* Exercise requirements *
Where does the word "tail" appear in the entries below? Copy each line that holds it.

☆ ☆ ☆ ☆

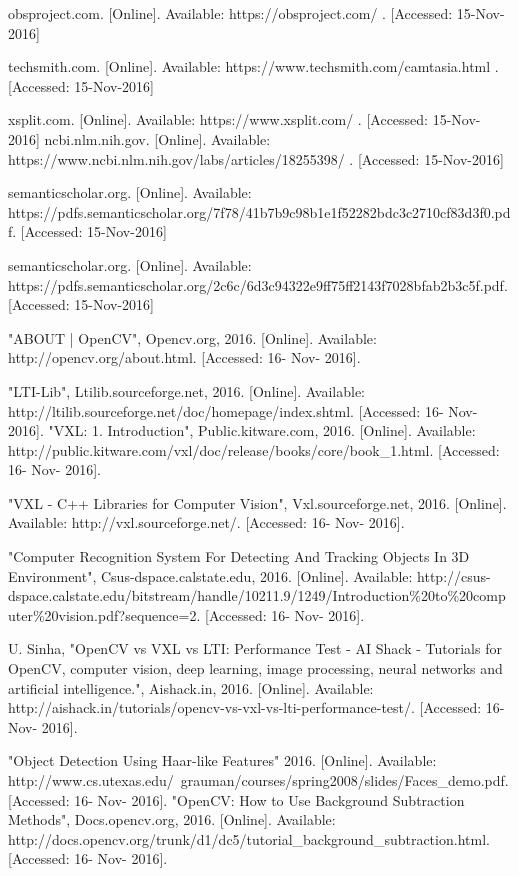 \documentclass[onecolumn, draftclsnofoot,10pt, compsoc]{IEEEtran}
\begin{document}
\begin{thebibliography}{99}
obsproject.com. [Online]. Available: https://obsproject.com/ . [Accessed: 15-Nov-2016] 

techsmith.com. [Online]. Available: https://www.techsmith.com/camtasia.html . [Accessed: 15-Nov-2016]

xsplit.com. [Online]. Available: https://www.xsplit.com/ . [Accessed: 15-Nov-2016]
 ncbi.nlm.nih.gov. [Online]. Available: https://www.ncbi.nlm.nih.gov/labs/articles/18255398/ . [Accessed: 15-Nov-2016]

semanticscholar.org. [Online]. Available: https://pdfs.semanticscholar.org/7f78/41b7b9c98b1e1f52282bdc3c2710cf83d3f0.pdf. [Accessed: 15-Nov-2016]

 semanticscholar.org. [Online]. Available: https://pdfs.semanticscholar.org/2c6c/6d3c94322e9ff75ff2143f7028bfab2b3c5f.pdf. [Accessed: 15-Nov-2016]

"ABOUT | OpenCV", Opencv.org, 2016. [Online]. Available: http://opencv.org/about.html. [Accessed: 16- Nov- 2016].

"LTI-Lib", Ltilib.sourceforge.net, 2016. [Online]. Available: http://ltilib.sourceforge.net/doc/homepage/index.shtml. [Accessed: 16- Nov- 2016].
"VXL: 1. Introduction", Public.kitware.com, 2016. [Online]. Available: http://public.kitware.com/vxl/doc/release/books/core/book\_1.html. [Accessed: 16- Nov- 2016].

"VXL - C++ Libraries for Computer Vision", Vxl.sourceforge.net, 2016. [Online]. Available: http://vxl.sourceforge.net/. [Accessed: 16- Nov- 2016].

"Computer Recognition System For Detecting And Tracking Objects In 3D Environment", Csus-dspace.calstate.edu, 2016. [Online]. Available: http://csus-dspace.calstate.edu/bitstream/handle/10211.9/1249/Introduction\%20to\%20computer\%20vision.pdf?sequence=2. [Accessed: 16- Nov- 2016].

U. Sinha, "OpenCV vs VXL vs LTI: Performance Test - AI Shack - Tutorials for OpenCV, computer vision, deep learning, image processing, neural networks and artificial intelligence.", Aishack.in, 2016. [Online]. Available: http://aishack.in/tutorials/opencv-vs-vxl-vs-lti-performance-test/. [Accessed: 16- Nov- 2016].

"Object Detection Using Haar-like Features" 2016. [Online]. Available: http://www.cs.utexas.edu/~grauman/courses/spring2008/slides/Faces\_demo.pdf. [Accessed: 16- Nov- 2016].
"OpenCV: How to Use Background Subtraction Methods", Docs.opencv.org, 2016. [Online]. Available: http://docs.opencv.org/trunk/d1/dc5/tutorial\_background\_subtraction.html. [Accessed: 16- Nov- 2016].


\end{thebibliography}
\end{document}
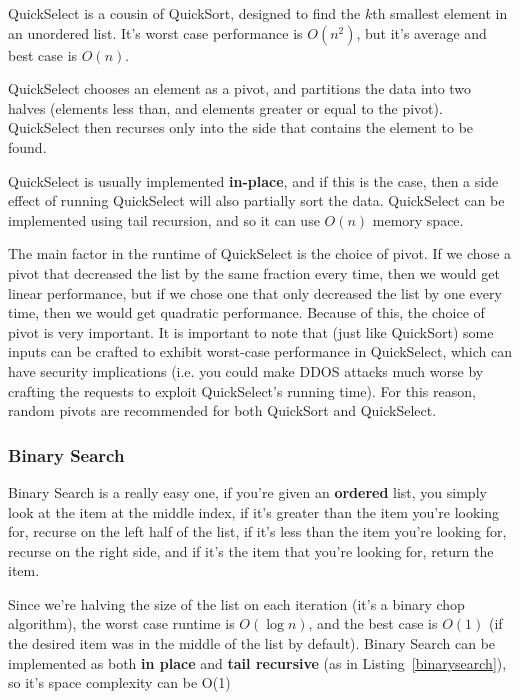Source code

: QuickSelect is a cousin of QuickSort, designed to find the $k$th smallest
element in an unordered list. It's worst case performance is $O(n^2)$, but it's
average and best case is $O(n)$.

QuickSelect chooses an element as a pivot, and partitions the data into two
halves (elements less than, and elements greater or equal to the pivot).
QuickSelect then recurses only into the side that contains the element to be
found.

QuickSelect is usually implemented \textbf{in-place}, and if this is the case,
then a side effect of running QuickSelect will also partially sort the data.
QuickSelect can be implemented using tail recursion, and so it can use $O(n)$
memory space.

The main factor in the runtime of QuickSelect is the choice of pivot. If we
chose a pivot that decreased the list by the same fraction every time, then we
would get linear performance, but if we chose one that only decreased the list
by one every time, then we would get quadratic performance. Because of this, the
choice of pivot is very important. It is important to note that (just like
QuickSort) some inputs can be crafted to exhibit worst-case performance in
QuickSelect, which can have security implications (i.e. you could make DDOS
attacks much worse by crafting the requests to exploit QuickSelect's running
time). For this reason, random pivots are recommended for both QuickSort and
QuickSelect.

\subsubsection{Binary Search}

Binary Search is a really easy one, if you're given an \textbf{ordered} list,
you simply look at the item at the middle index, if it's greater than the item
you're looking for, recurse on the left half of the list, if it's less than the
item you're looking for, recurse on the right side, and if it's the item that
you're looking for, return the item.


Since we're halving the size of the list on each iteration (it's a binary chop
algorithm), the worst case runtime is $O(\log n)$, and the best case is $O(1)$
(if the desired item was in the middle of the list by default). Binary Search
can be implemented as both \textbf{in place} and \textbf{tail recursive} (as in
Listing~\ref{binarysearch}), so it's space complexity can be O(1)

☆ ☆ ☆ ☆

* Answer section *
QuickSelect can be implemented using tail recursion, and so it can use $O(n)$
can be implemented as both \textbf{in place} and \textbf{tail recursive} (as in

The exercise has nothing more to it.